**Assignment:** Line by line, copy out the entries exactly and leave the pictures behind.

**Exercise data:**

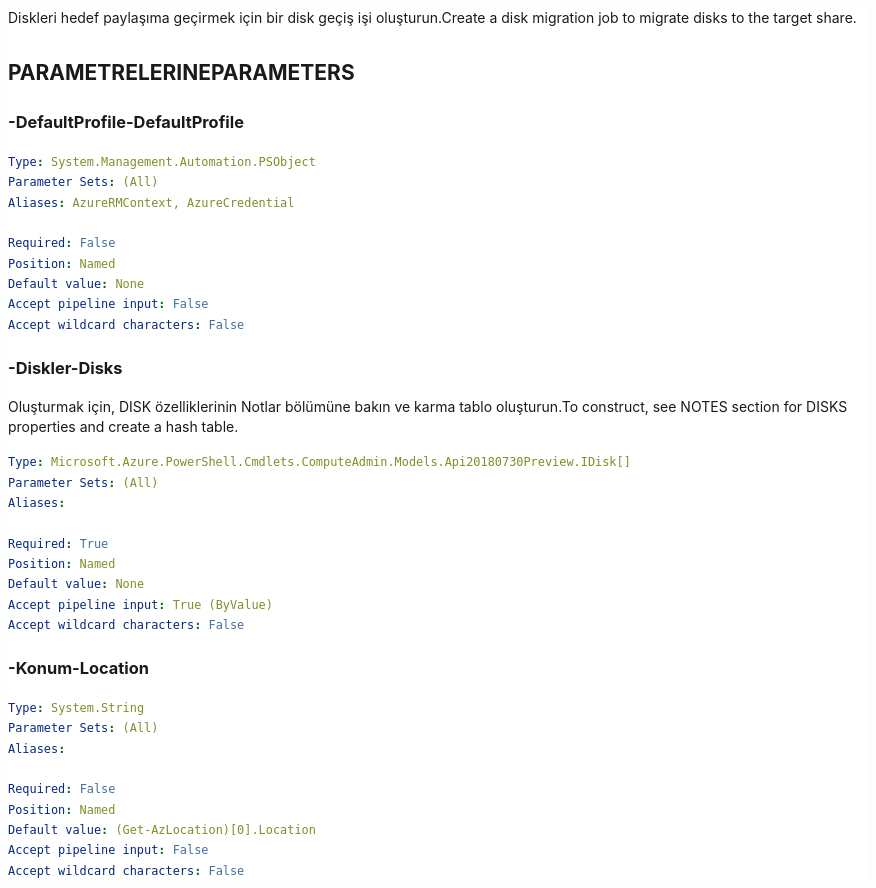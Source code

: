 <span data-ttu-id="d2c69-111">Diskleri hedef paylaşıma geçirmek için bir disk geçiş işi oluşturun.</span><span class="sxs-lookup"><span data-stu-id="d2c69-111">Create a disk migration job to migrate disks to the target share.</span></span>

## <span data-ttu-id="d2c69-112">PARAMETRELERINE</span><span class="sxs-lookup"><span data-stu-id="d2c69-112">PARAMETERS</span></span>

### <span data-ttu-id="d2c69-113">-DefaultProfile</span><span class="sxs-lookup"><span data-stu-id="d2c69-113">-DefaultProfile</span></span>


```yaml
Type: System.Management.Automation.PSObject
Parameter Sets: (All)
Aliases: AzureRMContext, AzureCredential

Required: False
Position: Named
Default value: None
Accept pipeline input: False
Accept wildcard characters: False

```

### <span data-ttu-id="d2c69-114">-Diskler</span><span class="sxs-lookup"><span data-stu-id="d2c69-114">-Disks</span></span>
<span data-ttu-id="d2c69-115">Oluşturmak için, DISK özelliklerinin Notlar bölümüne bakın ve karma tablo oluşturun.</span><span class="sxs-lookup"><span data-stu-id="d2c69-115">To construct, see NOTES section for DISKS properties and create a hash table.</span></span>

```yaml
Type: Microsoft.Azure.PowerShell.Cmdlets.ComputeAdmin.Models.Api20180730Preview.IDisk[]
Parameter Sets: (All)
Aliases:

Required: True
Position: Named
Default value: None
Accept pipeline input: True (ByValue)
Accept wildcard characters: False

```

### <span data-ttu-id="d2c69-116">-Konum</span><span class="sxs-lookup"><span data-stu-id="d2c69-116">-Location</span></span>


```yaml
Type: System.String
Parameter Sets: (All)
Aliases:

Required: False
Position: Named
Default value: (Get-AzLocation)[0].Location
Accept pipeline input: False
Accept wildcard characters: False

```
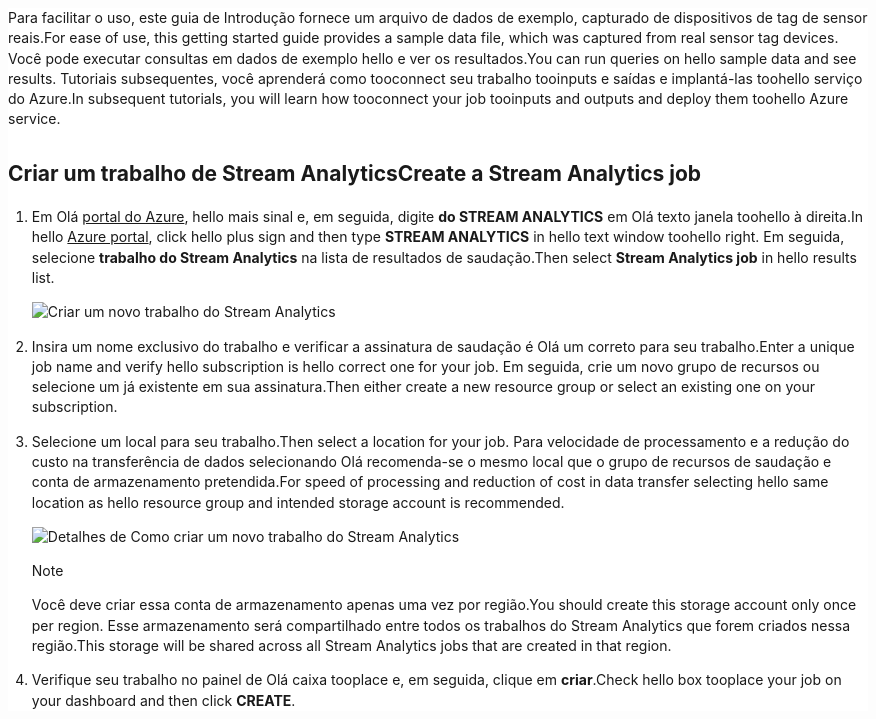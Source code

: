 <span data-ttu-id="1f0e7-122">Para facilitar o uso, este guia de Introdução fornece um arquivo de dados de exemplo, capturado de dispositivos de tag de sensor reais.</span><span class="sxs-lookup"><span data-stu-id="1f0e7-122">For ease of use, this getting started guide provides a sample data file, which was captured from real sensor tag devices.</span></span> <span data-ttu-id="1f0e7-123">Você pode executar consultas em dados de exemplo hello e ver os resultados.</span><span class="sxs-lookup"><span data-stu-id="1f0e7-123">You can run queries on hello sample data and see results.</span></span> <span data-ttu-id="1f0e7-124">Tutoriais subsequentes, você aprenderá como tooconnect seu trabalho tooinputs e saídas e implantá-las toohello serviço do Azure.</span><span class="sxs-lookup"><span data-stu-id="1f0e7-124">In subsequent tutorials, you will learn how tooconnect your job tooinputs and outputs and deploy them toohello Azure service.</span></span>

## <a name="create-a-stream-analytics-job"></a><span data-ttu-id="1f0e7-125">Criar um trabalho de Stream Analytics</span><span class="sxs-lookup"><span data-stu-id="1f0e7-125">Create a Stream Analytics job</span></span>
1. <span data-ttu-id="1f0e7-126">Em Olá [portal do Azure](http://portal.azure.com), hello mais sinal e, em seguida, digite **do STREAM ANALYTICS** em Olá texto janela toohello à direita.</span><span class="sxs-lookup"><span data-stu-id="1f0e7-126">In hello [Azure portal](http://portal.azure.com), click hello plus sign and then type **STREAM ANALYTICS** in hello text window toohello right.</span></span> <span data-ttu-id="1f0e7-127">Em seguida, selecione **trabalho do Stream Analytics** na lista de resultados de saudação.</span><span class="sxs-lookup"><span data-stu-id="1f0e7-127">Then select **Stream Analytics job** in hello results list.</span></span>
   
    ![Criar um novo trabalho do Stream Analytics](./media/stream-analytics-get-started-with-iot-devices/stream-analytics-get-started-with-iot-devices-02.png)
2. <span data-ttu-id="1f0e7-129">Insira um nome exclusivo do trabalho e verificar a assinatura de saudação é Olá um correto para seu trabalho.</span><span class="sxs-lookup"><span data-stu-id="1f0e7-129">Enter a unique job name and verify hello subscription is hello correct one for your job.</span></span> <span data-ttu-id="1f0e7-130">Em seguida, crie um novo grupo de recursos ou selecione um já existente em sua assinatura.</span><span class="sxs-lookup"><span data-stu-id="1f0e7-130">Then either create a new resource group or select an existing one on your subscription.</span></span>
3. <span data-ttu-id="1f0e7-131">Selecione um local para seu trabalho.</span><span class="sxs-lookup"><span data-stu-id="1f0e7-131">Then select a location for your job.</span></span> <span data-ttu-id="1f0e7-132">Para velocidade de processamento e a redução do custo na transferência de dados selecionando Olá recomenda-se o mesmo local que o grupo de recursos de saudação e conta de armazenamento pretendida.</span><span class="sxs-lookup"><span data-stu-id="1f0e7-132">For speed of processing and reduction of cost in data transfer selecting hello same location as hello resource group and intended storage account is recommended.</span></span>
   
    ![Detalhes de Como criar um novo trabalho do Stream Analytics](./media/stream-analytics-get-started-with-iot-devices/stream-analytics-get-started-with-iot-devices-03.png)
   
   > [!NOTE]
   > <span data-ttu-id="1f0e7-134">Você deve criar essa conta de armazenamento apenas uma vez por região.</span><span class="sxs-lookup"><span data-stu-id="1f0e7-134">You should create this storage account only once per region.</span></span> <span data-ttu-id="1f0e7-135">Esse armazenamento será compartilhado entre todos os trabalhos do Stream Analytics que forem criados nessa região.</span><span class="sxs-lookup"><span data-stu-id="1f0e7-135">This storage will be shared across all Stream Analytics jobs that are created in that region.</span></span>
   > 
   > 
4. <span data-ttu-id="1f0e7-136">Verifique seu trabalho no painel de Olá caixa tooplace e, em seguida, clique em **criar**.</span><span class="sxs-lookup"><span data-stu-id="1f0e7-136">Check hello box tooplace your job on your dashboard and then click **CREATE**.</span></span>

**Output of the task:**
Source code

: <span data-ttu-id="d2c69-111">Diskleri hedef paylaşıma geçirmek için bir disk geçiş işi oluşturun.</span><span class="sxs-lookup"><span data-stu-id="d2c69-111">Create a disk migration job to migrate disks to the target share.</span></span>

## <span data-ttu-id="d2c69-112">PARAMETRELERINE</span><span class="sxs-lookup"><span data-stu-id="d2c69-112">PARAMETERS</span></span>

### <span data-ttu-id="d2c69-113">-DefaultProfile</span><span class="sxs-lookup"><span data-stu-id="d2c69-113">-DefaultProfile</span></span>


```yaml
Type: System.Management.Automation.PSObject
Parameter Sets: (All)
Aliases: AzureRMContext, AzureCredential

Required: False
Position: Named
Default value: None
Accept pipeline input: False
Accept wildcard characters: False

```

### <span data-ttu-id="d2c69-114">-Diskler</span><span class="sxs-lookup"><span data-stu-id="d2c69-114">-Disks</span></span>
<span data-ttu-id="d2c69-115">Oluşturmak için, DISK özelliklerinin Notlar bölümüne bakın ve karma tablo oluşturun.</span><span class="sxs-lookup"><span data-stu-id="d2c69-115">To construct, see NOTES section for DISKS properties and create a hash table.</span></span>

```yaml
Type: Microsoft.Azure.PowerShell.Cmdlets.ComputeAdmin.Models.Api20180730Preview.IDisk[]
Parameter Sets: (All)
Aliases:

Required: True
Position: Named
Default value: None
Accept pipeline input: True (ByValue)
Accept wildcard characters: False

```

### <span data-ttu-id="d2c69-116">-Konum</span><span class="sxs-lookup"><span data-stu-id="d2c69-116">-Location</span></span>


```yaml
Type: System.String
Parameter Sets: (All)
Aliases:

Required: False
Position: Named
Default value: (Get-AzLocation)[0].Location
Accept pipeline input: False
Accept wildcard characters: False

```
Source code

: <span data-ttu-id="1f0e7-122">Para facilitar o uso, este guia de Introdução fornece um arquivo de dados de exemplo, capturado de dispositivos de tag de sensor reais.</span><span class="sxs-lookup"><span data-stu-id="1f0e7-122">For ease of use, this getting started guide provides a sample data file, which was captured from real sensor tag devices.</span></span> <span data-ttu-id="1f0e7-123">Você pode executar consultas em dados de exemplo hello e ver os resultados.</span><span class="sxs-lookup"><span data-stu-id="1f0e7-123">You can run queries on hello sample data and see results.</span></span> <span data-ttu-id="1f0e7-124">Tutoriais subsequentes, você aprenderá como tooconnect seu trabalho tooinputs e saídas e implantá-las toohello serviço do Azure.</span><span class="sxs-lookup"><span data-stu-id="1f0e7-124">In subsequent tutorials, you will learn how tooconnect your job tooinputs and outputs and deploy them toohello Azure service.</span></span>

## <a name="create-a-stream-analytics-job"></a><span data-ttu-id="1f0e7-125">Criar um trabalho de Stream Analytics</span><span class="sxs-lookup"><span data-stu-id="1f0e7-125">Create a Stream Analytics job</span></span>
1. <span data-ttu-id="1f0e7-126">Em Olá [portal do Azure](http://portal.azure.com), hello mais sinal e, em seguida, digite **do STREAM ANALYTICS** em Olá texto janela toohello à direita.</span><span class="sxs-lookup"><span data-stu-id="1f0e7-126">In hello [Azure portal](http://portal.azure.com), click hello plus sign and then type **STREAM ANALYTICS** in hello text window toohello right.</span></span> <span data-ttu-id="1f0e7-127">Em seguida, selecione **trabalho do Stream Analytics** na lista de resultados de saudação.</span><span class="sxs-lookup"><span data-stu-id="1f0e7-127">Then select **Stream Analytics job** in hello results list.</span></span>
   
    ![Criar um novo trabalho do Stream Analytics](./media/stream-analytics-get-started-with-iot-devices/stream-analytics-get-started-with-iot-devices-02.png)
2. <span data-ttu-id="1f0e7-129">Insira um nome exclusivo do trabalho e verificar a assinatura de saudação é Olá um correto para seu trabalho.</span><span class="sxs-lookup"><span data-stu-id="1f0e7-129">Enter a unique job name and verify hello subscription is hello correct one for your job.</span></span> <span data-ttu-id="1f0e7-130">Em seguida, crie um novo grupo de recursos ou selecione um já existente em sua assinatura.</span><span class="sxs-lookup"><span data-stu-id="1f0e7-130">Then either create a new resource group or select an existing one on your subscription.</span></span>
3. <span data-ttu-id="1f0e7-131">Selecione um local para seu trabalho.</span><span class="sxs-lookup"><span data-stu-id="1f0e7-131">Then select a location for your job.</span></span> <span data-ttu-id="1f0e7-132">Para velocidade de processamento e a redução do custo na transferência de dados selecionando Olá recomenda-se o mesmo local que o grupo de recursos de saudação e conta de armazenamento pretendida.</span><span class="sxs-lookup"><span data-stu-id="1f0e7-132">For speed of processing and reduction of cost in data transfer selecting hello same location as hello resource group and intended storage account is recommended.</span></span>
   
    ![Detalhes de Como criar um novo trabalho do Stream Analytics](./media/stream-analytics-get-started-with-iot-devices/stream-analytics-get-started-with-iot-devices-03.png)
   
   > [!NOTE]
   > <span data-ttu-id="1f0e7-134">Você deve criar essa conta de armazenamento apenas uma vez por região.</span><span class="sxs-lookup"><span data-stu-id="1f0e7-134">You should create this storage account only once per region.</span></span> <span data-ttu-id="1f0e7-135">Esse armazenamento será compartilhado entre todos os trabalhos do Stream Analytics que forem criados nessa região.</span><span class="sxs-lookup"><span data-stu-id="1f0e7-135">This storage will be shared across all Stream Analytics jobs that are created in that region.</span></span>
   > 
   > 
4. <span data-ttu-id="1f0e7-136">Verifique seu trabalho no painel de Olá caixa tooplace e, em seguida, clique em **criar**.</span><span class="sxs-lookup"><span data-stu-id="1f0e7-136">Check hello box tooplace your job on your dashboard and then click **CREATE**.</span></span>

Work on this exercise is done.